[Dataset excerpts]
==================================================
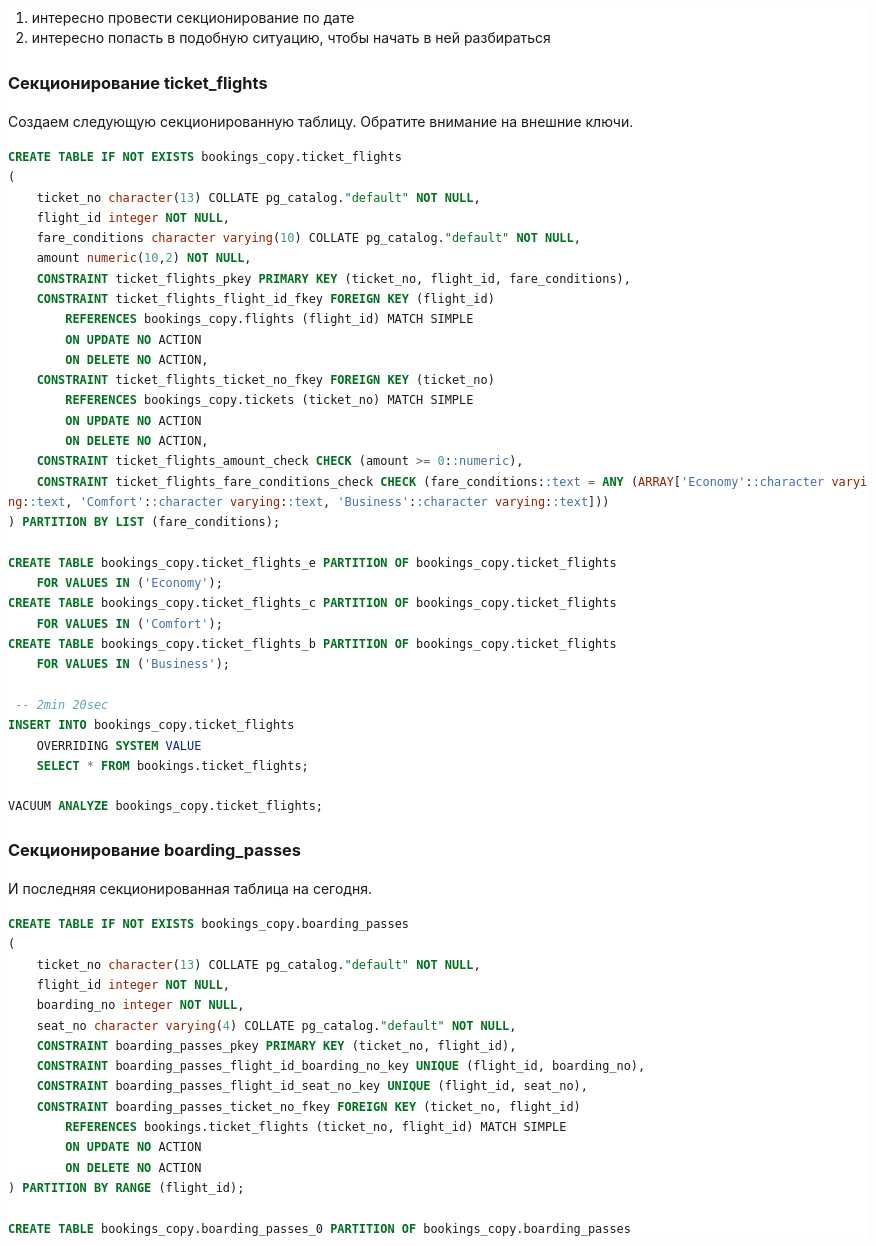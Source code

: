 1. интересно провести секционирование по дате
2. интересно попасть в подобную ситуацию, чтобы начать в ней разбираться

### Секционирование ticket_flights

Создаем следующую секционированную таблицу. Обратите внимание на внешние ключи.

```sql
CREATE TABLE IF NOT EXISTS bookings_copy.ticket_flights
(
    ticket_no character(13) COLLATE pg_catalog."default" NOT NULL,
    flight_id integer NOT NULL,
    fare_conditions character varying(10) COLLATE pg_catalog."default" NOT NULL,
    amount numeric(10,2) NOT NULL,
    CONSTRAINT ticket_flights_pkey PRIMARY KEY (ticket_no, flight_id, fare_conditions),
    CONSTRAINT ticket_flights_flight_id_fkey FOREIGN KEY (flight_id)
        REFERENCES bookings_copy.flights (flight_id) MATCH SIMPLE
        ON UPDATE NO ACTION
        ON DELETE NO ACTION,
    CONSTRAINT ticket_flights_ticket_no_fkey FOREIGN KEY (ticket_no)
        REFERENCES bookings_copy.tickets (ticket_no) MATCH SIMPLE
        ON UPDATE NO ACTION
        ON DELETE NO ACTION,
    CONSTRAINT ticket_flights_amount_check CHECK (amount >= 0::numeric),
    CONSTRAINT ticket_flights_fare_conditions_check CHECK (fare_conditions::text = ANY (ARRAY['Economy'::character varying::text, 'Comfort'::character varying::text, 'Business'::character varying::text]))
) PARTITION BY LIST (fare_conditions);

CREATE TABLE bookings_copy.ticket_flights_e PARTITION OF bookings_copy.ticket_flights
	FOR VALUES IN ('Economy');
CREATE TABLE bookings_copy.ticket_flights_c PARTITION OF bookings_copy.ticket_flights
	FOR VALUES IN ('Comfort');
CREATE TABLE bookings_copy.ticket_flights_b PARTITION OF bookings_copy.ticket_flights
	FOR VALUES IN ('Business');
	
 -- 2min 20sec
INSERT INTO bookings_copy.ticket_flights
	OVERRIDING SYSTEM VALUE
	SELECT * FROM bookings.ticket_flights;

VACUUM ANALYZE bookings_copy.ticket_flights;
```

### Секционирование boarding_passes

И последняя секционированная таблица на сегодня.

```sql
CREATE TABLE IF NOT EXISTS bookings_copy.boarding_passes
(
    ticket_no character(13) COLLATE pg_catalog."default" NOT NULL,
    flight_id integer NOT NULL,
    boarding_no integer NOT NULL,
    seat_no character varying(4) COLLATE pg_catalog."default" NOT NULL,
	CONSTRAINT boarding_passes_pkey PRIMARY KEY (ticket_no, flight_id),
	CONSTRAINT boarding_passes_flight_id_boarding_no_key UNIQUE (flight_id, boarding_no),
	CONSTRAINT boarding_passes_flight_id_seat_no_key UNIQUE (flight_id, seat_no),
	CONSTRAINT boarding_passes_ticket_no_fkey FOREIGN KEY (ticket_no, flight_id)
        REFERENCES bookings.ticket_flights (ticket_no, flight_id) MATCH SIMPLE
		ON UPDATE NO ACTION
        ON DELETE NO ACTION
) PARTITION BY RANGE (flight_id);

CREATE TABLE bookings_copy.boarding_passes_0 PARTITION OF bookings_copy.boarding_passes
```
==================================================
**Problem description:** Going through the records above, state how many lines carry "character", with no other text.

**Exercise response:** 5